Вечеринка — страница 8 из 15

«Здесь» подвержено развалу, «сейчас» тает поминутно;

вечеринка заплутала, побродяжка бесприютна.

Собирались мы собраться,

но никак нам места встречи не найти и не назначить.

У кого в домишке тесно, у кого нет сил прибраться,

где больные, где родные, где дитё; куда податься?
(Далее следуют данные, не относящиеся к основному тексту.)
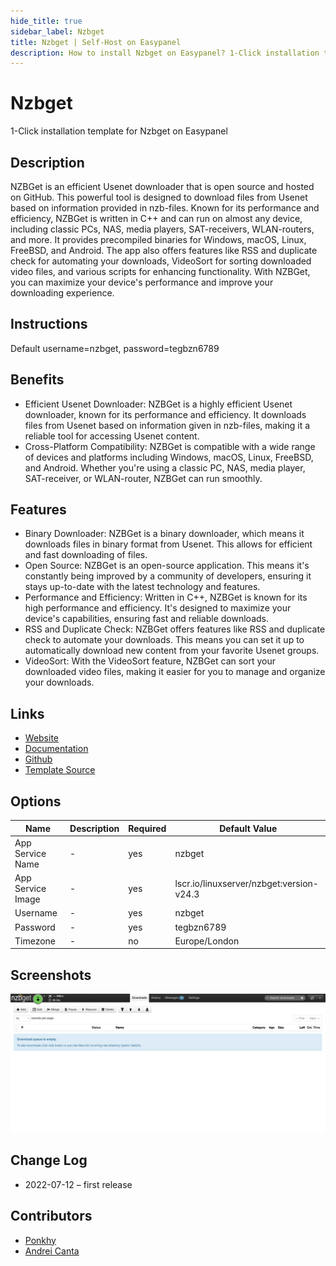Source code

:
 ```yaml
---
hide_title: true
sidebar_label: Nzbget
title: Nzbget | Self-Host on Easypanel
description: How to install Nzbget on Easypanel? 1-Click installation template for Nzbget on Easypanel
---
```


<!-- generated -->

# Nzbget

1-Click installation template for Nzbget on Easypanel

## Description

NZBGet is an efficient Usenet downloader that is open source and hosted on GitHub. This powerful tool is designed to download files from Usenet based on information provided in nzb-files. Known for its performance and efficiency, NZBGet is written in C++ and can run on almost any device, including classic PCs, NAS, media players, SAT-receivers, WLAN-routers, and more. It provides precompiled binaries for Windows, macOS, Linux, FreeBSD, and Android. The app also offers features like RSS and duplicate check for automating your downloads, VideoSort for sorting downloaded video files, and various scripts for enhancing functionality. With NZBGet, you can maximize your device&#39;s performance and improve your downloading experience.

## Instructions

Default username=nzbget, password=tegbzn6789

## Benefits

- Efficient Usenet Downloader: NZBGet is a highly efficient Usenet downloader, known for its performance and efficiency. It downloads files from Usenet based on information given in nzb-files, making it a reliable tool for accessing Usenet content.
- Cross-Platform Compatibility: NZBGet is compatible with a wide range of devices and platforms including Windows, macOS, Linux, FreeBSD, and Android. Whether you're using a classic PC, NAS, media player, SAT-receiver, or WLAN-router, NZBGet can run smoothly.

## Features

- Binary Downloader: NZBGet is a binary downloader, which means it downloads files in binary format from Usenet. This allows for efficient and fast downloading of files.
- Open Source: NZBGet is an open-source application. This means it's constantly being improved by a community of developers, ensuring it stays up-to-date with the latest technology and features.
- Performance and Efficiency: Written in C++, NZBGet is known for its high performance and efficiency. It's designed to maximize your device's capabilities, ensuring fast and reliable downloads.
- RSS and Duplicate Check: NZBGet offers features like RSS and duplicate check to automate your downloads. This means you can set it up to automatically download new content from your favorite Usenet groups.
- VideoSort: With the VideoSort feature, NZBGet can sort your downloaded video files, making it easier for you to manage and organize your downloads.

## Links

- [Website](https://nzbget.net/)
- [Documentation](https://nzbget.net/documentation)
- [Github](https://github.com/nzbget/nzbget)
- [Template Source](https://github.com/easypanel-io/templates/tree/main/templates/nzbget)

## Options

Name | Description | Required | Default Value
-|-|-|-
App Service Name | - | yes | nzbget
App Service Image | - | yes | lscr.io/linuxserver/nzbget:version-v24.3
Username | - | yes | nzbget
Password | - | yes | tegbzn6789
Timezone | - | no | Europe/London

## Screenshots

![Nzbget Screenshot](./assets/screenshot.png)

## Change Log

- 2022-07-12 – first release

## Contributors

- [Ponkhy](https://github.com/Ponkhy)
- [Andrei Canta](https://github.com/deiucanta)
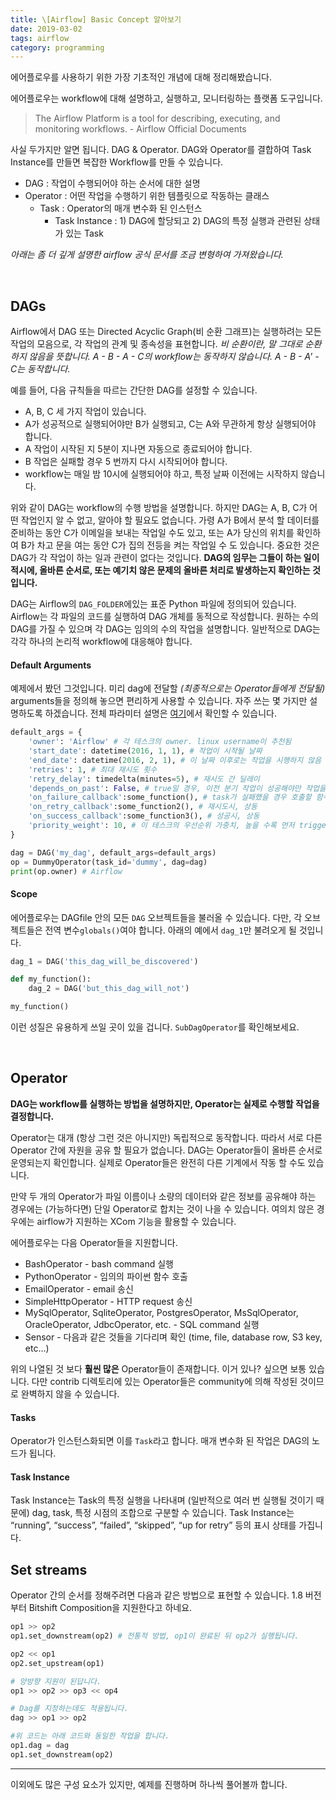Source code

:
 ```yaml
---
title: \[Airflow] Basic Concept 알아보기
date: 2019-03-02
tags: airflow
category: programming
---
```

에어플로우를 사용하기 위한 가장 기초적인 개념에 대해 정리해봤습니다.

에어플로우는 workflow에 대해 설명하고, 실행하고, 모니터링하는 플랫폼 도구입니다.
>The Airflow Platform is a tool for describing, executing, and monitoring workflows. - Airflow Official Documents

사실 두가지만 알면 됩니다. DAG & Operator.
DAG와 Operator를 결합하여 Task Instance를 만들면 복잡한 Workflow를 만들 수 있습니다.

- DAG : 작업이 수행되어야 하는 순서에 대한 설명
- Operator : 어떤 작업을 수행하기 위한 템플릿으로 작동하는 클래스
  - Task : Operator의 매개 변수화 된 인스턴스
    - Task Instance : 1) DAG에 할당되고 2) DAG의 특정 실행과 관련된 상태가 있는 Task

*아래는 좀 더 깊게 설명한 airflow 공식 문서를 조금 변형하여 가져왔습니다.*

<br>

## DAGs

Airflow에서 DAG 또는 Directed Acyclic Graph(비 순환 그래프)는 실행하려는 모든 작업의 ​​모음으로, 각 작업의 관계 및 종속성을 표현합니다. *비 순환이란, 말 그대로 순환하지 않음을 뜻합니다.  A - B - A - C의 workflow는 동작하지 않습니다. A - B - A' - C는 동작합니다.*

예를 들어, 다음 규칙들을 따르는 간단한 DAG를 설정할 수 있습니다.

- A, B, C 세 가지 작업이 있습니다.
- A가 성공적으로 실행되어야만 B가 실행되고, C는 A와 무관하게 항상 실행되어야 합니다.
- A 작업이 시작된 지 5분이 지나면 자동으로 종료되어야 합니다.
- B 작업은 실패할 경우 5 번까지 다시 시작되어야 합니다.
- workflow는 매일 밤 10시에 실행되어야 하고, 특정 날짜 이전에는 시작하지 않습니다.

위와 같이 DAG는 workflow의 수행 방법을 설명합니다. 하지만 DAG는 A, B, C가 어떤 작업인지 알 수 없고, 알아야 할 필요도 없습니다. 가령 A가 B에서 분석 할 데이터를 준비하는 동안 C가 이메일을 보내는 작업일 수도 있고, 또는 A가 당신의 위치를 확인하여 B가 차고 문을 여는 동안 C가 집의 전등을 켜는 작업일 수 도 있습니다. 중요한 것은 DAG가 각 작업이 하는 일과 관련이 없다는 것입니다. **DAG의 임무는 그들이 하는 일이 적시에, 올바른 순서로, 또는 예기치 않은 문제의 올바른 처리로 발생하는지 확인하는 것입니다.**

DAG는 Airflow의 `DAG_FOLDER`에있는 표준 Python 파일에 정의되어 있습니다. Airflow는 각 파일의 코드를 실행하여 DAG 개체를 동적으로 작성합니다. 원하는 수의 DAG를 가질 수 있으며 각 DAG는 임의의 수의 작업을 설명합니다. 일반적으로 DAG는 각각 하나의 논리적 workflow에 대응해야 합니다.


#### Default Arguments
예제에서 봤던 그것입니다. 미리 dag에 전달할 *(최종적으로는 Operator들에게 전달될)* arguments들을 정의해 놓으면 편리하게 사용할 수 있습니다. 자주 쓰는 몇 가지만 설명하도록 하겠습니다. 전체 파라미터 설명은 [여기](https://airflow.apache.org/code.html#airflow.models.BaseOperator)에서 확인할 수 있습니다.

```python
default_args = {
    'owner': 'Airflow' # 각 테스크의 owner. linux username이 추천됨
    'start_date': datetime(2016, 1, 1), # 작업이 시작될 날짜
    'end_date': datetime(2016, 2, 1), # 이 날짜 이후로는 작업을 시행하지 않음
    'retries': 1, # 최대 재시도 횟수
    'retry_delay': timedelta(minutes=5), # 재시도 간 딜레이
    'depends_on_past': False, # true일 경우, 이전 분기 작업이 성공해야만 작업을 진행
    'on_failure_callback':some_function(), # task가 실패했을 경우 호출할 함수, dictype의 context를 전달.
    'on_retry_callback':some_function2(), # 재시도시, 상동
    'on_success_callback':some_function3(), # 성공시, 상동
    'priority_weight': 10, # 이 테스크의 우선순위 가중치, 높을 수록 먼저 triggered
}

dag = DAG('my_dag', default_args=default_args)
op = DummyOperator(task_id='dummy', dag=dag)
print(op.owner) # Airflow
```

#### Scope

에어플로우는 DAGfile 안의 모든 `DAG` 오브젝트들을 불러올 수 있습니다. 다만, 각 오브젝트들은 전역 변수`globals()`여야 합니다. 아래의 예에서 `dag_1`만 불려오게 될 것입니다.

```python
dag_1 = DAG('this_dag_will_be_discovered')

def my_function():
    dag_2 = DAG('but_this_dag_will_not')

my_function()
```
이런 성질은 유용하게 쓰일 곳이 있을 겁니다. `SubDagOperator`를 확인해보세요.

<br>

## Operator
**DAG는 workflow를 실행하는 방법을 설명하지만, Operator는 실제로 수행할 작업을 결정합니다.**

Operator는 대개 (항상 그런 것은 아니지만) 독립적으로 동작합니다. 따라서 서로 다른 Operator 간에 자원을 공유 할 필요가 없습니다. DAG는 Operator들이 올바른 순서로 운영되는지 확인합니다. 실제로 Operator들은 완전히 다른 기계에서 작동 할 수도 있습니다.

만약 두 개의 Operator가 파일 이름이나 소량의 데이터와 같은 정보를 공유해야 하는 경우에는 (가능하다면) 단일 Operator로 합치는 것이 나을 수 있습니다. 여의치 않은 경우에는 airflow가 지원하는 XCom 기능을 활용할 수 있습니다.

에어플로우는 다음 Operator들을 지원합니다.

- BashOperator - bash command 실행
- PythonOperator - 임의의 파이썬 함수 호출
- EmailOperator - email 송신
- SimpleHttpOperator - HTTP request 송신
- MySqlOperator, SqliteOperator, PostgresOperator, MsSqlOperator, OracleOperator, JdbcOperator, etc. - SQL command 실행
- Sensor - 다음과 같은 것들을 기다리며 확인 (time, file, database row, S3 key, etc…)

위의 나열된 것 보다 **훨씬 많은** Operator들이 존재합니다. 이거 있나? 싶으면 보통 있습니다. 다만 contrib 디렉토리에 있는 Operator들은 community에 의해 작성된 것이므로 완벽하지 않을 수 있습니다.

#### Tasks

Operator가 인스턴스화되면 이를 `Task`라고 합니다. 매개 변수화 된 작업은 DAG의 노드가 됩니다.

#### Task Instance

Task Instance는 Task의 특정 실행을 나타내며 (일반적으로 여러 번 실행될 것이기 때문에) dag, task, 특정 시점의 조합으로 구분할 수 있습니다. Task Instance는 “running”, “success”, “failed”, “skipped”, “up for retry” 등의 표시 상태를 가집니다.

## Set streams

Operator 간의 순서를 정해주려면 다음과 같은 방법으로 표현할 수 있습니다.
1.8 버전부터 Bitshift Composition을 지원한다고 하네요.

```python
op1 >> op2
op1.set_downstream(op2) # 전통적 방법, op1이 완료된 뒤 op2가 실행됩니다.

op2 << op1
op2.set_upstream(op1)

# 양방향 지원이 된답니다.
op1 >> op2 >> op3 << op4
```

```python
# Dag를 지정하는데도 적용됩니다.
dag >> op1 >> op2

#위 코드는 아래 코드와 동일한 작업을 합니다.
op1.dag = dag
op1.set_downstream(op2)
```

---
이외에도 많은 구성 요소가 있지만, 예제를 진행하며 하나씩 풀어볼까 합니다.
Не больничный, так домашний нынче в роли маскхалата,

а любимый город полон мишурою маскарада.

Так куда бы нам сегодня пойти

после пяти?

В заброшенном доме князя,

сочинителя, поэта,

протечки, потоки грязи,

водопроводная Лета,

оглохшая сторожиха,

фанерных окон гвоздьё;

мы бы вошли во двор за узорную решетку,

да что ей с нас, нам с нее.

Хоть бы присмотрел заброшенный особнячок

какой-нибудь вор-новотор, крутой чувачок,

отделал бы под орех, открыл казино,

где золотые девки клиентам разносят вино,

где денежные мешки гудят в нумерах на троих.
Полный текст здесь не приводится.